From infrastructure investments to political influence and military exercises, Beijing’s expanding presence in the region is slowly but surely eroding India’s traditional influence in Kathmandu, Dhaka, and Colombo. No longer the predominantly South Asian power, India has been forced into a strategic rethink. Blaming China may be an easy and quick way out, but it will not solve the problem.
Indeed, the dispute with Nepal over the recent weeks shows that India will have to up its game and make tough choices on multiple fronts to remain an influential regional power. The crisis shows that India’s past proclivity to micromanage Nepal’s internal politics is useless and even counterproductive.

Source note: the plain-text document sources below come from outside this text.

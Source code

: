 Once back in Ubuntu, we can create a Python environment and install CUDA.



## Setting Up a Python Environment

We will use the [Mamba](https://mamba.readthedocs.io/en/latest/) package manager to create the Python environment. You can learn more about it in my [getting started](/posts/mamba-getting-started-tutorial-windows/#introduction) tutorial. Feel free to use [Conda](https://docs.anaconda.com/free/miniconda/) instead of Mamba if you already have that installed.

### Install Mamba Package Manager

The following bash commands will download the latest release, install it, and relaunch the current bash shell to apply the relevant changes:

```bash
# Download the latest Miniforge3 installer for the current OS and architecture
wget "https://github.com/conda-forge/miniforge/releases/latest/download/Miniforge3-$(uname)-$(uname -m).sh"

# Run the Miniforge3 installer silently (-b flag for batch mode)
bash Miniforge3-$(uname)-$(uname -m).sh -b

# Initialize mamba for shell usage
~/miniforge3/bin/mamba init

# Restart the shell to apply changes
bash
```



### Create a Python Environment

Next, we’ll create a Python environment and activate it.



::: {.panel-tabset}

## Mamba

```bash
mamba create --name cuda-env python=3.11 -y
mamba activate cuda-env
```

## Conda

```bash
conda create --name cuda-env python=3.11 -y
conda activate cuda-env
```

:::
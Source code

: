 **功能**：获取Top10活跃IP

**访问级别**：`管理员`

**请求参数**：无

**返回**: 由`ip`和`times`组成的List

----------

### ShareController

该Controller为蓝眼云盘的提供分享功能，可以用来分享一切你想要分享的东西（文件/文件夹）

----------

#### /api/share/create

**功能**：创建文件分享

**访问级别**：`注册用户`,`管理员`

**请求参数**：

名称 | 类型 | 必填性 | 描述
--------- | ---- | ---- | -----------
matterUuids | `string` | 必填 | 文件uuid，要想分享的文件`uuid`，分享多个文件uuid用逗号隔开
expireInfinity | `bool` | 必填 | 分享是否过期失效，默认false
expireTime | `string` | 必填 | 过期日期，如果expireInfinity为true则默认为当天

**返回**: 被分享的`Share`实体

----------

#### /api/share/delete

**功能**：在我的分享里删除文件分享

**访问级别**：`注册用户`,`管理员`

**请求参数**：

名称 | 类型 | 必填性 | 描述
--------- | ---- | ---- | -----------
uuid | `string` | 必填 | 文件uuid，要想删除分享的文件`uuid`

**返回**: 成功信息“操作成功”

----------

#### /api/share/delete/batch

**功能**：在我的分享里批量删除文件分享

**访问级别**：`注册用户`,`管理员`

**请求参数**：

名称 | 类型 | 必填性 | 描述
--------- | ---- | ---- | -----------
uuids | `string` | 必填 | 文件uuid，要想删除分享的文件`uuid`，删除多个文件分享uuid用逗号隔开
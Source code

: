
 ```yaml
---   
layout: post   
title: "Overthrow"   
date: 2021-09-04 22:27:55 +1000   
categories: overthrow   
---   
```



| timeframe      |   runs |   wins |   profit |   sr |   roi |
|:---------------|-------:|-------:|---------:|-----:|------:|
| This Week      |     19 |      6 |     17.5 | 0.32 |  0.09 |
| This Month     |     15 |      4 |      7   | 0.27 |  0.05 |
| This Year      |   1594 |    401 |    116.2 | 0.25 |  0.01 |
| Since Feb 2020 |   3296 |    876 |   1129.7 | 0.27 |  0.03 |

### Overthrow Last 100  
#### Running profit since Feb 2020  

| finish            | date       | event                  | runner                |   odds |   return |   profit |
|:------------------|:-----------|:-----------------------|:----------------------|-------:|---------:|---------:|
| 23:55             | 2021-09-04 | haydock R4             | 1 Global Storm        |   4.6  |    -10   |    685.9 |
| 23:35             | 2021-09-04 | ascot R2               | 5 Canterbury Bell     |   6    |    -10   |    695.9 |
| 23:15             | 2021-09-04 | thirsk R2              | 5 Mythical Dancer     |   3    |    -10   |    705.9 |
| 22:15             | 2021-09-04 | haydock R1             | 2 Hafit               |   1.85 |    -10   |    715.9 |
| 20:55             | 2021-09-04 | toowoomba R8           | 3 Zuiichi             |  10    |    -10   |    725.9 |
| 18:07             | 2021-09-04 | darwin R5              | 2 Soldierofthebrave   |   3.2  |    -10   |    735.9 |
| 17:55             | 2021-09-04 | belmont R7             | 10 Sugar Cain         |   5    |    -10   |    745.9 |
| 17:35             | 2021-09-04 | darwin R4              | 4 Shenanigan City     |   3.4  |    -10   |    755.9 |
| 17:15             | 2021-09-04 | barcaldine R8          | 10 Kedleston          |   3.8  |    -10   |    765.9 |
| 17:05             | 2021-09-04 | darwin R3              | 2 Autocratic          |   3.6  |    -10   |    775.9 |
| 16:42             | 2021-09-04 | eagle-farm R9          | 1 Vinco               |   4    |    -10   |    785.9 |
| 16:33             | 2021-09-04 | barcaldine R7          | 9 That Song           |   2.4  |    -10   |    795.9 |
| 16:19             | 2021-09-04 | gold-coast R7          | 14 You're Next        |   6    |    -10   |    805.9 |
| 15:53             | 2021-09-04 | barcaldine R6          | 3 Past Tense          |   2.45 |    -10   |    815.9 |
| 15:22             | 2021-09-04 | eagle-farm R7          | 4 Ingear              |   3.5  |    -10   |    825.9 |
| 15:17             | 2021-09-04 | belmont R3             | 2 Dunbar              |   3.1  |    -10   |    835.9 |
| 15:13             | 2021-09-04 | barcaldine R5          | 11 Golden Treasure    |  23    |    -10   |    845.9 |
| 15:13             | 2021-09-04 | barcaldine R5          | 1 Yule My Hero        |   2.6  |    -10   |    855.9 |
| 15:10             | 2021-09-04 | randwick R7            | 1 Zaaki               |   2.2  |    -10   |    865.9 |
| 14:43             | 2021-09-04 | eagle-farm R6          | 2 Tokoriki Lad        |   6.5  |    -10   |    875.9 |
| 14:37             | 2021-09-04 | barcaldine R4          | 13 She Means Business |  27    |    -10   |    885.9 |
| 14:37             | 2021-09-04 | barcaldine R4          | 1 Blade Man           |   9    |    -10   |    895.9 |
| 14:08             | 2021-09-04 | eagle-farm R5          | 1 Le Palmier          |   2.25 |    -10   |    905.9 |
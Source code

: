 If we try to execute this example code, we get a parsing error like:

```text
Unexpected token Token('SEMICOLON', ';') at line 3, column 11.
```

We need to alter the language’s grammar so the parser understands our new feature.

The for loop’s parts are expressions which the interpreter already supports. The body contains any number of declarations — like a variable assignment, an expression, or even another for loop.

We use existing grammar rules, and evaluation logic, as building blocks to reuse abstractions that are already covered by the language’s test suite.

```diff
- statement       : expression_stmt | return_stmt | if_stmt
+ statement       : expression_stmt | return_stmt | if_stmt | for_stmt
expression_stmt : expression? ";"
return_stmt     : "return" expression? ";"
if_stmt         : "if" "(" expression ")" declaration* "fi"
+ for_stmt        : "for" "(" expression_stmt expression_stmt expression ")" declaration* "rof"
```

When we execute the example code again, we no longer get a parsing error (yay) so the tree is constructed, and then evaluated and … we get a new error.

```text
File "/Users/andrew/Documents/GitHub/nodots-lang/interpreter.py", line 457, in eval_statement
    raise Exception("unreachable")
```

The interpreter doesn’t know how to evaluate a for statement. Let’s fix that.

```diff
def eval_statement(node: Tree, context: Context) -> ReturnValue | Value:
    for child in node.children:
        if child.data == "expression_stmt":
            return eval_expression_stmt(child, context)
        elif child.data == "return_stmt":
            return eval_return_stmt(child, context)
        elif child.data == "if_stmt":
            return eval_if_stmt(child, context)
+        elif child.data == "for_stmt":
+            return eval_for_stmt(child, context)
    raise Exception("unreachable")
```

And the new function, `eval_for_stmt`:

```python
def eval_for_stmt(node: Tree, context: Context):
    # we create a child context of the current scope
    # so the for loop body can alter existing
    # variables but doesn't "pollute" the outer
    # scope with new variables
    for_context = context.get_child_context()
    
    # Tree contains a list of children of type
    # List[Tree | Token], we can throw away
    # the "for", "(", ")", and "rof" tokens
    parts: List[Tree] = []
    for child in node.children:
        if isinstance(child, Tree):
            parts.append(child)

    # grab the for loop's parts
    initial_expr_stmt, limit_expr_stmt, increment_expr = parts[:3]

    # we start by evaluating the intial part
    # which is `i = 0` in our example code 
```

Delhi was in for a rude shock when Prime Minister K.P. Sharma Oli’s constitutional amendment was approved unanimously, including by the Nepal Congress, as well as by the Madhesi and other opposition parties that are traditionally more sensitive to India’s concerns than the Communists.
Different political parties in Nepal will continue to play off each other, all professing to be India’s best friends while in opposition. But as soon as they get power, they will naturally turn around to play the balancing game with China or spur anti-India sentiments to consolidate their support. The same happens in Bangladesh, Sri Lanka and the Maldives, where India can no longer afford to have permanent friends, but only permanent interests.